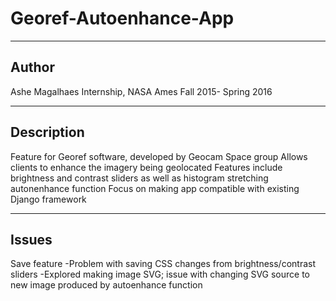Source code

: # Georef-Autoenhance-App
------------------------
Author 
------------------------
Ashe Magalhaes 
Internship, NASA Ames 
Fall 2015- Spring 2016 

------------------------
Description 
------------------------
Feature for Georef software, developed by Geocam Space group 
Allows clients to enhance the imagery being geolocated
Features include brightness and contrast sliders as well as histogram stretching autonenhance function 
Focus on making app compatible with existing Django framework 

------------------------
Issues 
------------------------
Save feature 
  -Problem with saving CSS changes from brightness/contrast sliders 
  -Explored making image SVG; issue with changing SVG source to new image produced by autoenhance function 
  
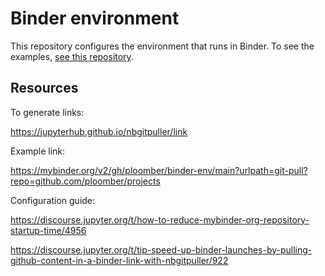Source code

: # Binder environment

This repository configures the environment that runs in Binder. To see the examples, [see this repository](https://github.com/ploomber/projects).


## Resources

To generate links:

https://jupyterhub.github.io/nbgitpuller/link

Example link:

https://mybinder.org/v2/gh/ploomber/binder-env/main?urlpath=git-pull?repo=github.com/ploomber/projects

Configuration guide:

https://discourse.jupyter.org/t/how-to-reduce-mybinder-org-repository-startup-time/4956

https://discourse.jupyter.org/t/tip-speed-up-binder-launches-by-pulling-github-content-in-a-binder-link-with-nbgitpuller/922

=====

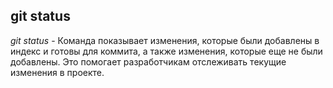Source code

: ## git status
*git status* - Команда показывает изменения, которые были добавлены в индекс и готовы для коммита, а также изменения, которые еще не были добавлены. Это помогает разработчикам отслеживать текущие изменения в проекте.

=====

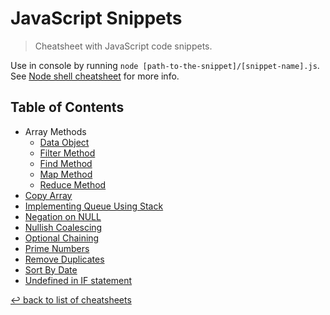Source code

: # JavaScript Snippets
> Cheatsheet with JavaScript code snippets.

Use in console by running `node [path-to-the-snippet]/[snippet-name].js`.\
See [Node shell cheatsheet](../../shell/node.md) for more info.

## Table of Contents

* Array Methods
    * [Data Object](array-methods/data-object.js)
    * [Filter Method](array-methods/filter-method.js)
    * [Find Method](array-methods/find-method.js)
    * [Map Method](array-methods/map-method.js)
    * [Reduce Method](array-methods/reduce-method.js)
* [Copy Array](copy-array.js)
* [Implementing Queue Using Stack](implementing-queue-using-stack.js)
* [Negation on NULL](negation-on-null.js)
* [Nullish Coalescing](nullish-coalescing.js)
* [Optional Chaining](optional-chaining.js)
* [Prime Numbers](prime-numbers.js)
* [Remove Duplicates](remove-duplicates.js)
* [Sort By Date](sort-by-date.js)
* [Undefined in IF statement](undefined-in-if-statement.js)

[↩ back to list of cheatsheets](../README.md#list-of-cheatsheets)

=====

[WHAT TO PRODUCE]: Search the material for the string "contrast" and return each line that has it.

[RESULT OF THIS EXERCISE]:
Features include brightness and contrast sliders as well as histogram stretching autonenhance function 
  -Problem with saving CSS changes from brightness/contrast sliders 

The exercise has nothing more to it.